What you have to do
Your response should contain every line from the data below that holds the string "servidores".

Supplied material
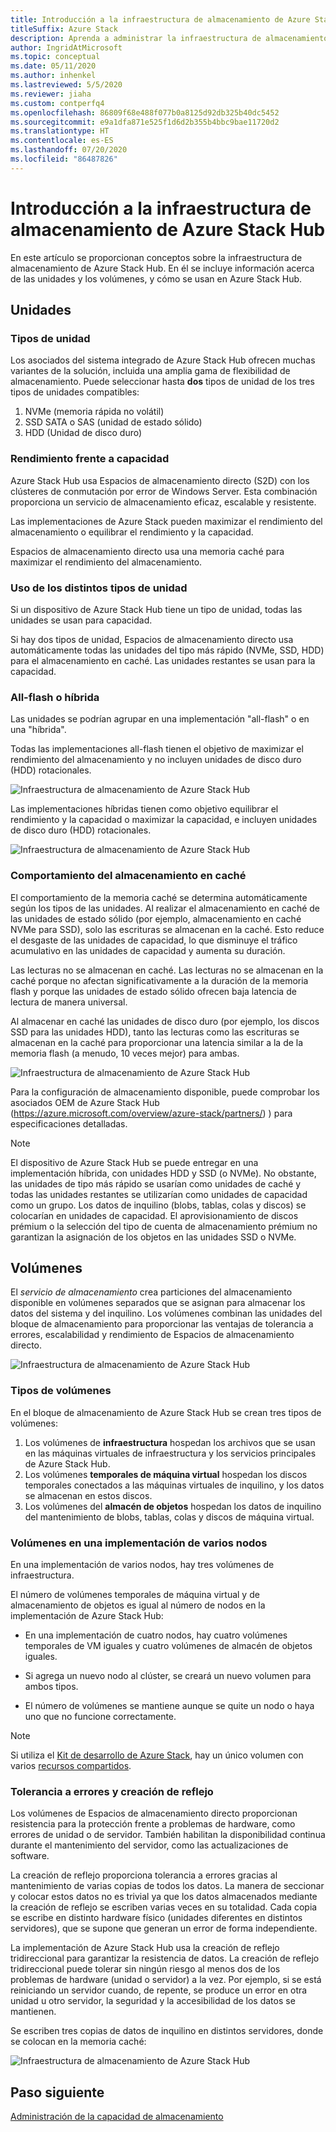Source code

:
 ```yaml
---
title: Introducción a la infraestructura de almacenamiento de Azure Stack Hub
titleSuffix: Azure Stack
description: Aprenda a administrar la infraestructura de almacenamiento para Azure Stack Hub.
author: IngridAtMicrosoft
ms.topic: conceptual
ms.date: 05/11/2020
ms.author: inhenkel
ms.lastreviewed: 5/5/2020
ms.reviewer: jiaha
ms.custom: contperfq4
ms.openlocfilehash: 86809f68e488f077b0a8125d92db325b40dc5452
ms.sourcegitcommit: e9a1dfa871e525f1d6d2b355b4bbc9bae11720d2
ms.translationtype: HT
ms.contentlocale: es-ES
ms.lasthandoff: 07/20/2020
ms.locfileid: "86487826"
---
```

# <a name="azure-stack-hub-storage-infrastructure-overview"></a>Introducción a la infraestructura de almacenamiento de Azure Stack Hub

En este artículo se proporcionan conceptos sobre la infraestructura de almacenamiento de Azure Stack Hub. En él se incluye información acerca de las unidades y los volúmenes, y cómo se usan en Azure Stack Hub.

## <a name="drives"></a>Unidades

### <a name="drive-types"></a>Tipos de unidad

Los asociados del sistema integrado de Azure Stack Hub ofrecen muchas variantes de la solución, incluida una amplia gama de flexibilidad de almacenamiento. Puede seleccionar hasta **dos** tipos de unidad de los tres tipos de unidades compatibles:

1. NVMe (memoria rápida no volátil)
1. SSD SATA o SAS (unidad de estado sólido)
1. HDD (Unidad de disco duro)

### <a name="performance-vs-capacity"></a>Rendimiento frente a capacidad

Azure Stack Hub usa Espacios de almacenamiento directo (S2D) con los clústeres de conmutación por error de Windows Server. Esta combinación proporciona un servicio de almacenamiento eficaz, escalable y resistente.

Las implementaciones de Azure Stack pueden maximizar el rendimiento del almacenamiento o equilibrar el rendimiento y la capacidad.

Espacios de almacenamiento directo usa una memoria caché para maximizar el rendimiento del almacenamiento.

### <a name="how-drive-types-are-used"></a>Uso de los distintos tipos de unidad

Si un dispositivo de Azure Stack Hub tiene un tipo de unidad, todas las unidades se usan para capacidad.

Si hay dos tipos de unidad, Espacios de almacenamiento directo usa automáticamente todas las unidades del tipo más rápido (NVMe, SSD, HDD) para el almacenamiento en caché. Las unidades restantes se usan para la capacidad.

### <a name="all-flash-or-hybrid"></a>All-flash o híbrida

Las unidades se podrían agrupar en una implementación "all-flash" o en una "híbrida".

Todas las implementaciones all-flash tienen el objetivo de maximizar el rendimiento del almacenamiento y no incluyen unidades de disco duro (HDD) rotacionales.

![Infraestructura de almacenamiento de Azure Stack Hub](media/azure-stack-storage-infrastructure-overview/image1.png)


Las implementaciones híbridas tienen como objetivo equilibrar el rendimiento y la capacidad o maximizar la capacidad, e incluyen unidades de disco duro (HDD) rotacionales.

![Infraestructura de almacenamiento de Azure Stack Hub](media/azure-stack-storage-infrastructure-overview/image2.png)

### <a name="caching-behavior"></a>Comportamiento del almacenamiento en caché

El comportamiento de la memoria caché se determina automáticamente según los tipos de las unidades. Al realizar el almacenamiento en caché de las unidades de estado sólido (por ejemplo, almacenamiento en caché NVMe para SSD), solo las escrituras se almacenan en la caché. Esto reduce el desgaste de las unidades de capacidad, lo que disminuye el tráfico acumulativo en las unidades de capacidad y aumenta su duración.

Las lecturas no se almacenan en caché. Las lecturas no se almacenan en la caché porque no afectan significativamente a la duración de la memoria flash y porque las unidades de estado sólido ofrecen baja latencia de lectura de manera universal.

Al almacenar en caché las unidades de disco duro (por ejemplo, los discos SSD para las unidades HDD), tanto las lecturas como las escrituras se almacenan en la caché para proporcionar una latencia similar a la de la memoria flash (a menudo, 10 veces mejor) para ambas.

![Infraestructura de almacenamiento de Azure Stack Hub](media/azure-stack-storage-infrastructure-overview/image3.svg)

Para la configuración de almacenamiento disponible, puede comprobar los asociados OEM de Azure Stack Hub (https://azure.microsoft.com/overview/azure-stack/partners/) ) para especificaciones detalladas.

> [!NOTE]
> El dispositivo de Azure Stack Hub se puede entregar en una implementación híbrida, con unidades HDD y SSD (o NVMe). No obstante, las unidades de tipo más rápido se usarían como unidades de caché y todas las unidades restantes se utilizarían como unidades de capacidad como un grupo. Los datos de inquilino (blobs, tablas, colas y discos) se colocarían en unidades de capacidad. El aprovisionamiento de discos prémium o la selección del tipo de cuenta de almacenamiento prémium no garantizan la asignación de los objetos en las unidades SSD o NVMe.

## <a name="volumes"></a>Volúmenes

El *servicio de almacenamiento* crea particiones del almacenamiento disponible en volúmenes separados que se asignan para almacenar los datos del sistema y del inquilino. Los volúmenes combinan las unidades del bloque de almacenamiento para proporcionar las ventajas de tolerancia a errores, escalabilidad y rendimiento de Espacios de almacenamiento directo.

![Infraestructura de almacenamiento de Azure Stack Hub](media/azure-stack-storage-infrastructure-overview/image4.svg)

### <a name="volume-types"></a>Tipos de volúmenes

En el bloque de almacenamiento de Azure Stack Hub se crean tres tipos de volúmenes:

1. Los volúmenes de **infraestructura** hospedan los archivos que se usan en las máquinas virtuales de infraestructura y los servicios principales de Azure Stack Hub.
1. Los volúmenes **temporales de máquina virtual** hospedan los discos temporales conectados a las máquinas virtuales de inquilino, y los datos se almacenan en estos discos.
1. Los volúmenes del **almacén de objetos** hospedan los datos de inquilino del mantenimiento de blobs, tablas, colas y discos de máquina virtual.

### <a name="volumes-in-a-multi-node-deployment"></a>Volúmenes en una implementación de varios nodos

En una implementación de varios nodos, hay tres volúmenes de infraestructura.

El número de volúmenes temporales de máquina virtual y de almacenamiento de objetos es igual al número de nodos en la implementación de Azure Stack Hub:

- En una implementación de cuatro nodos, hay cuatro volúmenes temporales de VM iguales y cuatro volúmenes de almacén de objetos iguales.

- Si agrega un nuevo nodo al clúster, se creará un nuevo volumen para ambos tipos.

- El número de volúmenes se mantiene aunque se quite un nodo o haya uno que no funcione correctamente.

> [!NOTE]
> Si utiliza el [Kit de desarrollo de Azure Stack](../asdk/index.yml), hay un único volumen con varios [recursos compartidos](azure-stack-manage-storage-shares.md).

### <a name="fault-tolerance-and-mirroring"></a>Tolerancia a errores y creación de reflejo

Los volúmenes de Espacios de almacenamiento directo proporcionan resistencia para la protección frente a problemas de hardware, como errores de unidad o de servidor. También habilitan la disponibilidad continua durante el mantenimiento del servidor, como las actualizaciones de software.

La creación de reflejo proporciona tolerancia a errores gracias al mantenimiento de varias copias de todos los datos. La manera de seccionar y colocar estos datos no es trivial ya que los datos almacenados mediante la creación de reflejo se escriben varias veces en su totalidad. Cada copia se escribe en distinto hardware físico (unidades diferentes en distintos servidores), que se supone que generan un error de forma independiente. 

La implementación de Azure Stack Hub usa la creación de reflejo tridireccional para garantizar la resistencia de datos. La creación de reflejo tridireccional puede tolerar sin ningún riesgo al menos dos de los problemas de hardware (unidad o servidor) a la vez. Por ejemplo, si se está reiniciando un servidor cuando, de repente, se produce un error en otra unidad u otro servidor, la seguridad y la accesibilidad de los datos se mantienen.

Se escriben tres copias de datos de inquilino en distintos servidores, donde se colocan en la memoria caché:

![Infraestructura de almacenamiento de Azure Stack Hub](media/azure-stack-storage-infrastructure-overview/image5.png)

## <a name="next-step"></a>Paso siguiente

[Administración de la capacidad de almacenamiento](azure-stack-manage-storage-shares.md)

Output of the exercise
La creación de reflejo proporciona tolerancia a errores gracias al mantenimiento de varias copias de todos los datos. La manera de seccionar y colocar estos datos no es trivial ya que los datos almacenados mediante la creación de reflejo se escriben varias veces en su totalidad. Cada copia se escribe en distinto hardware físico (unidades diferentes en distintos servidores), que se supone que generan un error de forma independiente. 
Se escriben tres copias de datos de inquilino en distintos servidores, donde se colocan en la memoria caché:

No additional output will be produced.